This transaction was accounted for as a reorganization of entities under common
control and, accordingly, the assets and liabilities were recorded at their
historical book value. As of the date of incorporation, the Division had assets,
net of assumed liabilities, of $102,677 and an accumulated deficit of
$4,775,757. The Company assumed a liability to XL Vision totaling $4,862,984
which consisted of the net assets and the accumulated deficit of the Division
less consideration paid for common stock, $15,450.

        Subsequent to incorporation, the Company raised $6.4 million from a
private equity placement in June 1996, from which the proceeds were used
primarily to fund the repayment of amounts due to XL Vision and for working
capital.

        The Company was established to develop medical imaging technologies and
to introduce a computer-based microscope for the healthcare services market.
From the inception of the business on April 1, 1993 through September 30, 1997,
the Company and its predecessor have devoted substantially all of their
resources to the development of the ChromaVision Digital Analyzer technology.

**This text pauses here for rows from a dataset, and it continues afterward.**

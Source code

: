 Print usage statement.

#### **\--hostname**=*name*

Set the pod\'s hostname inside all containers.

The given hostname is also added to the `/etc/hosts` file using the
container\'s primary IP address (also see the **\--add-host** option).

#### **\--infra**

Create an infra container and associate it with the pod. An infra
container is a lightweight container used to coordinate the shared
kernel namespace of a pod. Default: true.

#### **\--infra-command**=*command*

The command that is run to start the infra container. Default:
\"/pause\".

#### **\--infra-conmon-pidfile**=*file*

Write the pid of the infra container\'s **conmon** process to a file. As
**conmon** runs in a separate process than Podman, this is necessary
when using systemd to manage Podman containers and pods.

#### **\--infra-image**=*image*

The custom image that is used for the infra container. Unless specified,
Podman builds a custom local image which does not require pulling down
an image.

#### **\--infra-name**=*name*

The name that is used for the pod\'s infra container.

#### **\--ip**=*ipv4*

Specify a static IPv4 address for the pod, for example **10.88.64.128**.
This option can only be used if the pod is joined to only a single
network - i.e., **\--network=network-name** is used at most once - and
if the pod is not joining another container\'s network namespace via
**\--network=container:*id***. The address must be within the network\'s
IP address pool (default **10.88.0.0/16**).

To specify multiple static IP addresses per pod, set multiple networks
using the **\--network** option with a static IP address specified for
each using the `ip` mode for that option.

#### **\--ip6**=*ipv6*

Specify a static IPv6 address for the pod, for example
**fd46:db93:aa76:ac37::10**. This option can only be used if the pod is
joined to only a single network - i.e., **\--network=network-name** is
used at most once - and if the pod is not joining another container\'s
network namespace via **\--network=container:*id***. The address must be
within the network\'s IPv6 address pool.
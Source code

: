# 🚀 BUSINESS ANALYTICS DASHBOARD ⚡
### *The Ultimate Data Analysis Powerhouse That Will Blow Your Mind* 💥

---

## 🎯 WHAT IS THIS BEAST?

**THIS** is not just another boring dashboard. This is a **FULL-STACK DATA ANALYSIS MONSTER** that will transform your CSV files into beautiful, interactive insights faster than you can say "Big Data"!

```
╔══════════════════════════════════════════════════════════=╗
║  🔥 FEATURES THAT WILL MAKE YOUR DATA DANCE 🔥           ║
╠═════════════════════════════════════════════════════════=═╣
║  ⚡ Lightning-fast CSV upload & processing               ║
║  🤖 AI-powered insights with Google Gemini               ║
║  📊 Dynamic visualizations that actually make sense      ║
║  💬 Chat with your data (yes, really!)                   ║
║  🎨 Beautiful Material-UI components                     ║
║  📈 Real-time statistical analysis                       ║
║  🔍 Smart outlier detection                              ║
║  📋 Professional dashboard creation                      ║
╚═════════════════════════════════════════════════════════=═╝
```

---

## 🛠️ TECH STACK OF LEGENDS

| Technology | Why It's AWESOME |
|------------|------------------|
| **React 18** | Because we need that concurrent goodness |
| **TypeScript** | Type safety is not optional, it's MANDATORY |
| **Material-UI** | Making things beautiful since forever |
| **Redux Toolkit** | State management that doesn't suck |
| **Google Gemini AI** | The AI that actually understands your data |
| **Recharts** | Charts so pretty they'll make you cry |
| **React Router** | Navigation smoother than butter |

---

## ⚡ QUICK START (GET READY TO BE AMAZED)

        The ChromaVision Digital Analyzer is designed to identify cells with
specific characteristics within a sample of cells by detecting color produced by
the reaction between common laboratory reagents (or stains) in the cells. The
ChromaVision Digital Analyzer uses proprietary imaging software and technology
to capture digital images of cell samples and detect the presence, count the
number and measure the color intensity of cells containing a particular stain.
The Company believes the ChromaVision Digital Analyzer offers flexibility
because the software can be configured to identify different stains thereby
allowing the system to be adapted for use with different reagents to identify a
broad range of cellular conditions. The Company's goal is to establish the
ChromaVision Digital Analyzer as the preferred platform for multiple microscopic
diagnostic applications.

RESULTS OF OPERATIONS

THREE MONTHS ENDED SEPTEMBER 30, 1997 COMPARED TO THREE MONTHS ENDED SEPTEMBER
30, 1996

Revenues and gross profits. Because it is a development stage enterprise, the
Company had no revenue or gross profit for the three months ended September
30,1997 or September 30, 1996.

Selling, general and administrative expenses. Expenses increased $48,131 to
$623,967 as compared to $575,836 in 1996. This increase is primarily due to
relocation costs incurred moving the Company to California and due to the
increase in the number of management and administrative personnel necessary to
support the growth of the business.

Research and development expenses. Expenses decreased $111,525 to $1,022,138 as
compared to $1,133,663 in 1996. In 1996 $770,192 of value attributed to
Preferred Stock was issued to Centocor for its clinical collaboration on a
minimal residual disease 



                                      -8-
<PAGE>   9

application. This increase in 1996 was offset by increases during 1997 due to
clinical trial costs for prenatal screening for Down syndrome and cancer and the
additional personnel to further develop the Company's products.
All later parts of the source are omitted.